[Data excerpts]

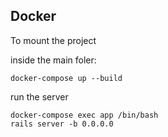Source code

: ## Docker

To mount the project

inside the main foler:

```
docker-compose up --build
```

run the server
```
docker-compose exec app /bin/bash
rails server -b 0.0.0.0
```

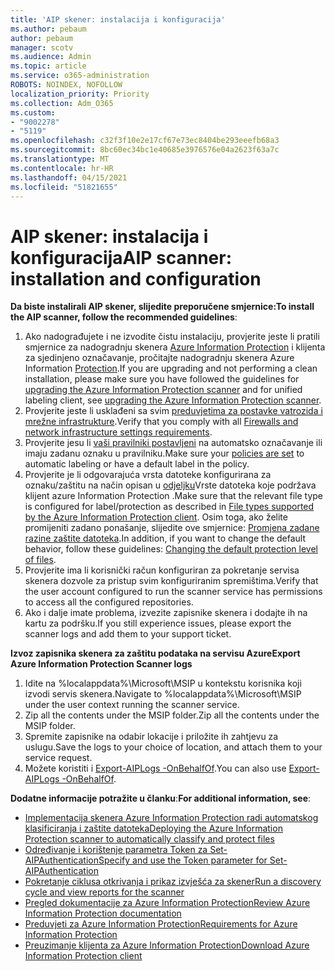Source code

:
 ```yaml
---
title: 'AIP skener: instalacija i konfiguracija'
ms.author: pebaum
author: pebaum
manager: scotv
ms.audience: Admin
ms.topic: article
ms.service: o365-administration
ROBOTS: NOINDEX, NOFOLLOW
localization_priority: Priority
ms.collection: Adm_O365
ms.custom:
- "9002278"
- "5119"
ms.openlocfilehash: c32f3f10e2e17cf67e73ec8404be293eeefb68a3
ms.sourcegitcommit: 8bc60ec34bc1e40685e3976576e04a2623f63a7c
ms.translationtype: MT
ms.contentlocale: hr-HR
ms.lasthandoff: 04/15/2021
ms.locfileid: "51821655"
---
```

# <a name="aip-scanner-installation-and-configuration"></a><span data-ttu-id="b9c83-102">AIP skener: instalacija i konfiguracija</span><span class="sxs-lookup"><span data-stu-id="b9c83-102">AIP scanner: installation and configuration</span></span>

<span data-ttu-id="b9c83-103">**Da biste instalirali AIP skener, slijedite preporučene smjernice:**</span><span class="sxs-lookup"><span data-stu-id="b9c83-103">**To install the AIP scanner, follow the recommended guidelines**:</span></span>

1. <span data-ttu-id="b9c83-104">Ako nadograđujete i ne izvodite čistu instalaciju, provjerite jeste li pratili smjernice za nadogradnju skenera [Azure Information Protection](https://docs.microsoft.com/azure/information-protection/rms-client/client-admin-guide#upgrading-the-azure-information-protection-scanner) i klijenta za sjedinjeno označavanje, pročitajte nadogradnju skenera Azure Information [Protection](https://docs.microsoft.com/azure/information-protection/rms-client/clientv2-admin-guide#upgrading-the-azure-information-protection-scanner).</span><span class="sxs-lookup"><span data-stu-id="b9c83-104">If you are upgrading and not performing a clean installation, please make sure you have followed the guidelines for [upgrading the Azure Information Protection scanner](https://docs.microsoft.com/azure/information-protection/rms-client/client-admin-guide#upgrading-the-azure-information-protection-scanner) and for unified labeling client, see [upgrading the Azure Information Protection scanner](https://docs.microsoft.com/azure/information-protection/rms-client/clientv2-admin-guide#upgrading-the-azure-information-protection-scanner).</span></span>
2. <span data-ttu-id="b9c83-105">Provjerite jeste li usklađeni sa svim [preduvjetima za postavke vatrozida i mrežne infrastrukture](https://docs.microsoft.com/azure/information-protection/requirements#firewalls-and-network-infrastructure).</span><span class="sxs-lookup"><span data-stu-id="b9c83-105">Verify that you comply with all [Firewalls and network infrastructure settings requirements](https://docs.microsoft.com/azure/information-protection/requirements#firewalls-and-network-infrastructure).</span></span>
3. <span data-ttu-id="b9c83-106">Provjerite jesu li [vaši pravilniki postavljeni](https://docs.microsoft.com/azure/information-protection/configure-policy) na automatsko označavanje ili imaju zadanu oznaku u pravilniku.</span><span class="sxs-lookup"><span data-stu-id="b9c83-106">Make sure your [policies are set](https://docs.microsoft.com/azure/information-protection/configure-policy) to automatic labeling or have a default label in the policy.</span></span>
4. <span data-ttu-id="b9c83-107">Provjerite je li odgovarajuća vrsta datoteke konfigurirana za oznaku/zaštitu na način opisan u [odjeljku](https://docs.microsoft.com/azure/information-protection/rms-client/client-admin-guide-file-types#supported-file-types-for-classification-and-protection)Vrste datoteka koje podržava klijent azure Information Protection .</span><span class="sxs-lookup"><span data-stu-id="b9c83-107">Make sure that the relevant file type is configured for label/protection as described in [File types supported by the Azure Information Protection client](https://docs.microsoft.com/azure/information-protection/rms-client/client-admin-guide-file-types#supported-file-types-for-classification-and-protection).</span></span> <span data-ttu-id="b9c83-108">Osim toga, ako želite promijeniti zadano ponašanje, slijedite ove smjernice: [Promjena zadane razine zaštite datoteka](https://docs.microsoft.com/azure/information-protection/rms-client/client-admin-guide-file-types#changing-the-default-protection-level-of-files).</span><span class="sxs-lookup"><span data-stu-id="b9c83-108">In addition, if you want to change the default behavior, follow these guidelines: [Changing the default protection level of files](https://docs.microsoft.com/azure/information-protection/rms-client/client-admin-guide-file-types#changing-the-default-protection-level-of-files).</span></span>
5. <span data-ttu-id="b9c83-109">Provjerite ima li korisnički račun konfiguriran za pokretanje servisa skenera dozvole za pristup svim konfiguriranim spremištima.</span><span class="sxs-lookup"><span data-stu-id="b9c83-109">Verify that the user account configured to run the scanner service has permissions to access all the configured repositories.</span></span>
6. <span data-ttu-id="b9c83-110">Ako i dalje imate problema, izvezite zapisnike skenera i dodajte ih na kartu za podršku.</span><span class="sxs-lookup"><span data-stu-id="b9c83-110">If you still experience issues, please export the scanner logs and add them to your support ticket.</span></span>

<span data-ttu-id="b9c83-111">**Izvoz zapisnika skenera za zaštitu podataka na servisu Azure**</span><span class="sxs-lookup"><span data-stu-id="b9c83-111">**Export Azure Information Protection Scanner logs**</span></span>

1. <span data-ttu-id="b9c83-112">Idite na %localappdata%\Microsoft\MSIP u kontekstu korisnika koji izvodi servis skenera.</span><span class="sxs-lookup"><span data-stu-id="b9c83-112">Navigate to %localappdata%\Microsoft\MSIP under the user context running the scanner service.</span></span>
2. <span data-ttu-id="b9c83-113">Zip all the contents under the MSIP folder.</span><span class="sxs-lookup"><span data-stu-id="b9c83-113">Zip all the contents under the MSIP folder.</span></span>
3. <span data-ttu-id="b9c83-114">Spremite zapisnike na odabir lokacije i priložite ih zahtjevu za uslugu.</span><span class="sxs-lookup"><span data-stu-id="b9c83-114">Save the logs to your choice of location, and attach them to your service request.</span></span>
4. <span data-ttu-id="b9c83-115">Možete koristiti i [Export-AIPLogs -OnBehalfOf](https://docs.microsoft.com/powershell/module/azureinformationprotection/export-aiplogs?view=azureipps).</span><span class="sxs-lookup"><span data-stu-id="b9c83-115">You can also use [Export-AIPLogs -OnBehalfOf](https://docs.microsoft.com/powershell/module/azureinformationprotection/export-aiplogs?view=azureipps).</span></span>

<span data-ttu-id="b9c83-116">**Dodatne informacije potražite u članku**:</span><span class="sxs-lookup"><span data-stu-id="b9c83-116">**For additional information, see**:</span></span>
- [<span data-ttu-id="b9c83-117">Implementacija skenera Azure Information Protection radi automatskog klasificiranja i zaštite datoteka</span><span class="sxs-lookup"><span data-stu-id="b9c83-117">Deploying the Azure Information Protection scanner to automatically classify and protect files</span></span>](https://docs.microsoft.com/azure/information-protection/deploy-aip-scanner)
- [<span data-ttu-id="b9c83-118">Određivanje i korištenje parametra Token za Set-AIPAuthentication</span><span class="sxs-lookup"><span data-stu-id="b9c83-118">Specify and use the Token parameter for Set-AIPAuthentication</span></span>](https://docs.microsoft.com/azure/information-protection/rms-client/client-admin-guide-powershell#specify-and-use-the-token-parameter-for-set-aipauthentication)
- [<span data-ttu-id="b9c83-119">Pokretanje ciklusa otkrivanja i prikaz izvješća za skener</span><span class="sxs-lookup"><span data-stu-id="b9c83-119">Run a discovery cycle and view reports for the scanner</span></span>](https://docs.microsoft.com/azure/information-protection/deploy-aip-scanner#run-a-discovery-cycle-and-view-reports-for-the-scanner)
- [<span data-ttu-id="b9c83-120">Pregled dokumentacije za Azure Information Protection</span><span class="sxs-lookup"><span data-stu-id="b9c83-120">Review Azure Information Protection documentation</span></span>](https://docs.microsoft.com/azure/information-protection/what-is-information-protection)
- [<span data-ttu-id="b9c83-121">Preduvjeti za Azure Information Protection</span><span class="sxs-lookup"><span data-stu-id="b9c83-121">Requirements for Azure Information Protection</span></span>](https://docs.microsoft.com/azure/information-protection/get-started/requirements)
- [<span data-ttu-id="b9c83-122">Preuzimanje klijenta za Azure Information Protection</span><span class="sxs-lookup"><span data-stu-id="b9c83-122">Download Azure Information Protection client</span></span>](https://www.microsoft.com/download/details.aspx?id=53018)
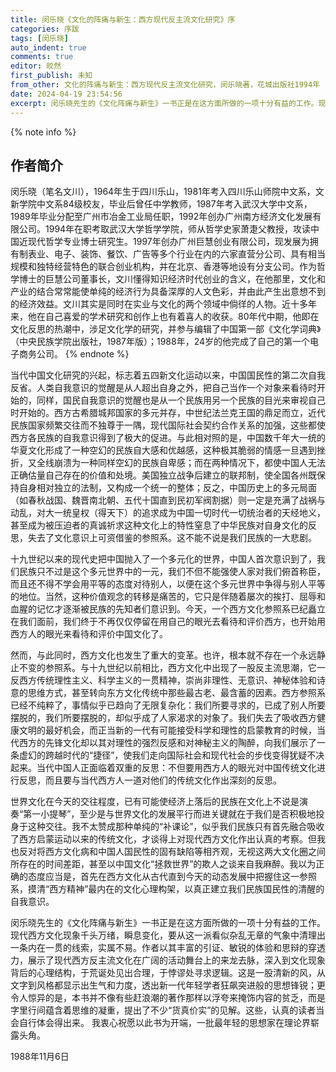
 ```yaml
---
title: 闵乐晓《文化的阵痛与新生：西方现代反主流文化研究》序
categories: 序跋
tags: [闵乐晓]
auto_indent: true
comments: true
editor: 皎然
first_publish: 未知
from_other: 文化的阵痛与新生：西方现代反主流文化研究，闵乐晓著，花城出版社1994年
date: 2024-04-19 23:54:56
excerpt: 闵乐晓先生的《文化阵痛与新生》一书正是在这方面所做的一项十分有益的工作。现代西方文化现象千头万绪，瞬息变化，要从这一派看似杂乱无章的气象中清理出一条内在一贯的线索，实属不易。作者以其丰富的引证、敏锐的体验和思辩的穿透力，展示了现代西方反主流文化在广阔的活动舞台上的来龙去脉，深入到文化现象背后的心理结构，于荒诞处见出合理，于悖谬处寻求逻辑。这是一股清新的风，从文字到风格都显示出生气和力度，透出新一代年轻学者狂飙突进般的思想锋锐；更令人惊异的是，本书并不像有些赶浪潮的著作那样以浮夸来掩饰内容的贫乏，而是字里行间蕴含着思维的凝重，提出了不少“货真价实”的见解。这些，认真的读者当会自行体会得出来。
---
```

{% note info %}
## 作者简介
闵乐晓（笔名文川），1964年生于四川乐山，1981年考入四川乐山师院中文系，文新学院中文系84级校友，毕业后曾任中学教师，1987年考入武汉大学中文系，1989年毕业分配至广州市冶金工业局任职，1992年创办广州南方经济文化发展有限公司。1994年在职考取武汉大学哲学学院，师从哲学史家萧疌父教授，攻读中国近现代哲学专业博士研究生。1997年创办广州巨慧创业有限公司，现发展为拥有制表业、电子、装饰、餐饮、广告等多个行业在内的六家直营分公司、具有相当规模和独特经营特色的联合创业机构，并在北京、香港等地设有分支公司。作为哲学博士的巨慧公司董事长，文川懂得知识经济时代创业的含义，在他那里，文化和产业的结合常常能使单纯的经济行为具备深厚的人文色彩，并由此产生出意想不到的经济效益。文川其实是同时在实业与文化的两个领域中倘徉的人物。近十多年来，他在自己喜爱的学术研究和创作上也有着喜人的收获。80年代中期，他即在文化反思的热潮中，涉足文化学的研究，并参与编辑了中国第一部《文化学词典》（中央民族学院出版社，1987年版）；1988年，24岁的他完成了自己的第一个电子商务公司。
{% endnote %}

当代中国文化研究的兴起，标志着五四新文化运动以来，中国国民性的第二次自我反省。人类自我意识的觉醒是从人超出自身之外，把自己当作一个对象来看待时开始的，同样，国民自我意识的觉醒也是从一个民族用另一个民族的目光来审视自己时开始的。西方古希腊城邦国家的多元并存，中世纪法兰克王国的鼎足而立，近代民族国家频繁交往而不独尊于一隅，现代国际社会契约合作关系的加强，这些都使西方各民族的自我意识得到了极大的促进。与此相对照的是，中国数千年大一统的华夏文化形成了一种空幻的民族自大感和优越感，这种极其脆弱的情感一旦遇到挫折，又全线崩溃为一种同样空幻的民族自卑感；而在两种情况下，都使中国人无法正确估量自己存在的价值和处境。美国独立战争后建立的联邦制，使全国各州既保持自身相对独立的法制，又构成一个统一的整体；反之，中国历史上的多元局面（如春秋战国、魏晋南北朝、五代十国直到民初军阀割据）则一定是充满了战祸与动乱，对大一统皇权（得天下）的追求成为中国一切时代一切统治者的天经地义，甚至成为被压迫者的真诚祈求这种文化上的特性窒息了中华民族对自身文化的反思，失去了文化意识上可资借鉴的参照系。这不能不说是我们民族的一大悲剧。

十九世纪以来的现代史把中国抛入了一个多元化的世界，中国人首次意识到了，我们民族只不过是这个多元世界中的一元，我们不但不能强使人家对我们俯首称臣，而且还不得不学会用平等的态度对待别人，以便在这个多元世界中争得与别人平等的地位。当然，这种价值观念的转移是痛苦的，它只是伴随着屡次的挨打、屈辱和血腥的记忆才逐渐被民族的先知者们意识到。今天，一个西方文化参照系已纪矗立在我们面前，我们终于不再仅仅停留在用自己的眼光去看待和评价西方，也开始用西方人的眼光来看待和评价中国文化了。

然而，与此同时，西方文化也发生了重大的变革。也许，根本就不存在一个永远静止不变的参照系。与十九世纪以前相比，西方文化中出现了一股反主流思潮，它一反西方传统理性主义、科学主义的一贯精神，崇尚非理性、无意识、神秘体验和诗意的思维方式，甚至转向东方文化传统中那些最古老、最含蓄的因素。西方参照系已经不纯粹了，事情似乎已趋向了无限复杂化：我们所要寻求的，已成了别人所要摆脱的，我们所要摆脱的，却似乎成了人家渴求的对象了。我们失去了吸收西方健康文明的最好机会，而正当新的一代有可能接受科学和理性的启蒙教育的时候，当代西方的先锋文化却以其对理性的强烈反感和对神秘主义的陶醉，向我们展示了一条虚幻的跨越时代的“捷径”，使我们走向国际社会和现代社会的步伐变得犹疑不决起来。当代中国人正面临着双重的反思：不但要用西方人的眼光对中国传统文化进行反思，而且要与当代西方人一道对他们的传统文化作出深刻的反思。

世界文化在今天的交往程度，已有可能使经济上落后的民族在文化上不说是演奏“第一小提琴”，至少是与世界文化的发展平行而进关键就在于我们是否积极地投身于这种交往。我不太赞成那种单纯的“补课论”，似乎我们民族只有首先融合吸收了西方启蒙运动以来的传统文化，才谈得上对现代西方文化作出认真的考察。但我也反对将西方文化病和中国人国民性的固有缺陷等相齐观，无视这两大文化圈之间所存在的时间差距，甚至以中国文化“拯救世界”的欺人之谈来自我麻醉。我以为正确的态度应当是，首先在西方文化从古代直到今天的动态发展中把握住这一参照系，摸清“西方精神”最内在的文化心理构架，以真正建立我们民族国民性的清醒的自我意识。

闵乐晓先生的《文化阵痛与新生》一书正是在这方面所做的一项十分有益的工作。现代西方文化现象千头万绪，瞬息变化，要从这一派看似杂乱无章的气象中清理出一条内在一贯的线索，实属不易。作者以其丰富的引证、敏锐的体验和思辩的穿透力，展示了现代西方反主流文化在广阔的活动舞台上的来龙去脉，深入到文化现象背后的心理结构，于荒诞处见出合理，于悖谬处寻求逻辑。这是一股清新的风，从文字到风格都显示出生气和力度，透出新一代年轻学者狂飙突进般的思想锋锐；更令人惊异的是，本书并不像有些赶浪潮的著作那样以浮夸来掩饰内容的贫乏，而是字里行间蕴含着思维的凝重，提出了不少“货真价实”的见解。这些，认真的读者当会自行体会得出来。
我衷心祝愿以此书为开端，一批最年轻的思想家在理论界崭露头角。

1988年11月6日
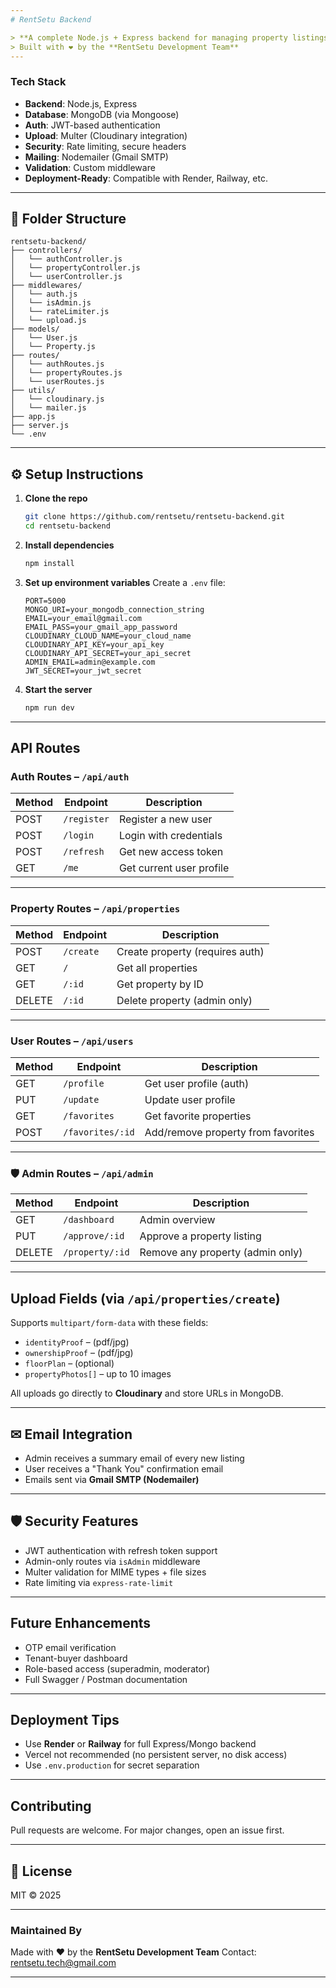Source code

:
 ```yaml
---
# RentSetu Backend

> **A complete Node.js + Express backend for managing property listings, user authentication, document uploads, and admin control.**
> Built with ❤️ by the **RentSetu Development Team**
---
```


###  Tech Stack

* **Backend**: Node.js, Express
* **Database**: MongoDB (via Mongoose)
* **Auth**: JWT-based authentication
* **Upload**: Multer (Cloudinary integration)
* **Security**: Rate limiting, secure headers
* **Mailing**: Nodemailer (Gmail SMTP)
* **Validation**: Custom middleware
* **Deployment-Ready**: Compatible with Render, Railway, etc.

---

## 📂 Folder Structure

```
rentsetu-backend/
├── controllers/
│   └── authController.js
│   └── propertyController.js
│   └── userController.js
├── middlewares/
│   └── auth.js
│   └── isAdmin.js
│   └── rateLimiter.js
│   └── upload.js
├── models/
│   └── User.js
│   └── Property.js
├── routes/
│   └── authRoutes.js
│   └── propertyRoutes.js
│   └── userRoutes.js
├── utils/
│   └── cloudinary.js
│   └── mailer.js
├── app.js
├── server.js
└── .env
```

---

## ⚙️ Setup Instructions

1. **Clone the repo**

   ```bash
   git clone https://github.com/rentsetu/rentsetu-backend.git
   cd rentsetu-backend
   ```

2. **Install dependencies**

   ```bash
   npm install
   ```

3. **Set up environment variables**
   Create a `.env` file:

   ```
   PORT=5000
   MONGO_URI=your_mongodb_connection_string
   EMAIL=your_email@gmail.com
   EMAIL_PASS=your_gmail_app_password
   CLOUDINARY_CLOUD_NAME=your_cloud_name
   CLOUDINARY_API_KEY=your_api_key
   CLOUDINARY_API_SECRET=your_api_secret
   ADMIN_EMAIL=admin@example.com
   JWT_SECRET=your_jwt_secret
   ```

4. **Start the server**

   ```bash
   npm run dev
   ```

---

##  API Routes

###  Auth Routes – `/api/auth`

| Method | Endpoint    | Description              |
| ------ | ----------- | ------------------------ |
| POST   | `/register` | Register a new user      |
| POST   | `/login`    | Login with credentials   |
| POST   | `/refresh`  | Get new access token     |
| GET    | `/me`       | Get current user profile |

---

### Property Routes – `/api/properties`

| Method | Endpoint  | Description                     |
| ------ | --------- | ------------------------------- |
| POST   | `/create` | Create property (requires auth) |
| GET    | `/`       | Get all properties              |
| GET    | `/:id`    | Get property by ID              |
| DELETE | `/:id`    | Delete property (admin only)    |

---

### User Routes – `/api/users`

| Method | Endpoint         | Description                        |
| ------ | ---------------- | ---------------------------------- |
| GET    | `/profile`       | Get user profile (auth)            |
| PUT    | `/update`        | Update user profile                |
| GET    | `/favorites`     | Get favorite properties            |
| POST   | `/favorites/:id` | Add/remove property from favorites |

---

### 🛡 Admin Routes – `/api/admin`

| Method | Endpoint        | Description                      |
| ------ | --------------- | -------------------------------- |
| GET    | `/dashboard`    | Admin overview                   |
| PUT    | `/approve/:id`  | Approve a property listing       |
| DELETE | `/property/:id` | Remove any property (admin only) |

---

##  Upload Fields (via `/api/properties/create`)

Supports `multipart/form-data` with these fields:

* `identityProof` – (pdf/jpg)
* `ownershipProof` – (pdf/jpg)
* `floorPlan` – (optional)
* `propertyPhotos[]` – up to 10 images

All uploads go directly to **Cloudinary** and store URLs in MongoDB.

---

## ✉ Email Integration

* Admin receives a summary email of every new listing
* User receives a "Thank You" confirmation email
* Emails sent via **Gmail SMTP (Nodemailer)**

---

## 🛡 Security Features

* JWT authentication with refresh token support
* Admin-only routes via `isAdmin` middleware
* Multer validation for MIME types + file sizes
* Rate limiting via `express-rate-limit`

---

##  Future Enhancements

* OTP email verification
* Tenant-buyer dashboard
* Role-based access (superadmin, moderator)
* Full Swagger / Postman documentation

---

##  Deployment Tips

* Use **Render** or **Railway** for full Express/Mongo backend
* Vercel not recommended (no persistent server, no disk access)
* Use `.env.production` for secret separation

---

##  Contributing

Pull requests are welcome. For major changes, open an issue first.

---

## 🧾 License

MIT © 2025

---

###  Maintained By

Made with ❤️ by the **RentSetu Development Team**
Contact: [rentsetu.tech@gmail.com](mailto:rentsetu.tech@gmail.com)

---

_ASSIGNMENT:_ Of all the entries above, output exactly the lines between the one holding "(requires auth) |" and the one holding "### User Routes", inclusive.

_TASK ANSWER:_
| POST   | `/create` | Create property (requires auth) |
| GET    | `/`       | Get all properties              |
| GET    | `/:id`    | Get property by ID              |
| DELETE | `/:id`    | Delete property (admin only)    |

---

### User Routes – `/api/users`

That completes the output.